_TO DO_
Go through the data and copy each line where the word "inside" shows up.

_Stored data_
Content starts
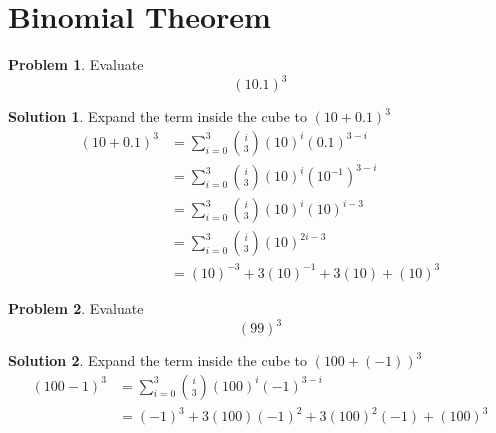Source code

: \documentclass[a4paper]{article}
\theoremstyle{definition}
\newtheorem{problem}{Problem}[section]
\newtheorem*{solution}{Solution}
\begin{document}
\section{Binomial Theorem}
\begin{problem}
Evaluate
\[
(10.1)^3
\]
\end{problem}
\begin{solution}
Expand the term inside the cube to \((10+0.1)^3\)
\begin{align*}
(10+0.1)^3 &= \sum_{i=0}^3 {i \choose 3} (10)^i(0.1)^{3-i} \\
&= \sum_{i=0}^3 {i \choose 3}(10)^i(10^{-1})^{3-i} \\
&= \sum_{i=0}^3 {i \choose 3}(10)^i(10)^{i-3} \\
&= \sum_{i=0}^3 {i \choose 3}(10)^{2i-3} \\
&= (10)^{-3} +3(10)^{-1} + 3(10) + (10)^3
\end{align*}
\end{solution}


\begin{problem}
Evaluate
\[
(99)^3
\]
\end{problem}
\begin{solution}
Expand the term inside the cube to \((100+(-1))^3\)
\begin{align*}
(100-1)^3 &= \sum_{i=0}^3 {i \choose 3} (100)^i(-1)^{3-i} \\
&= (-1)^{3} + 3(100)(-1)^2 + 3(100)^2(-1) + (100)^3
\end{align*}
\end{solution}
\end{document}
Content ends
_COMPLETED EXERCISE_
Expand the term inside the cube to \((10+0.1)^3\)
Expand the term inside the cube to \((100+(-1))^3\)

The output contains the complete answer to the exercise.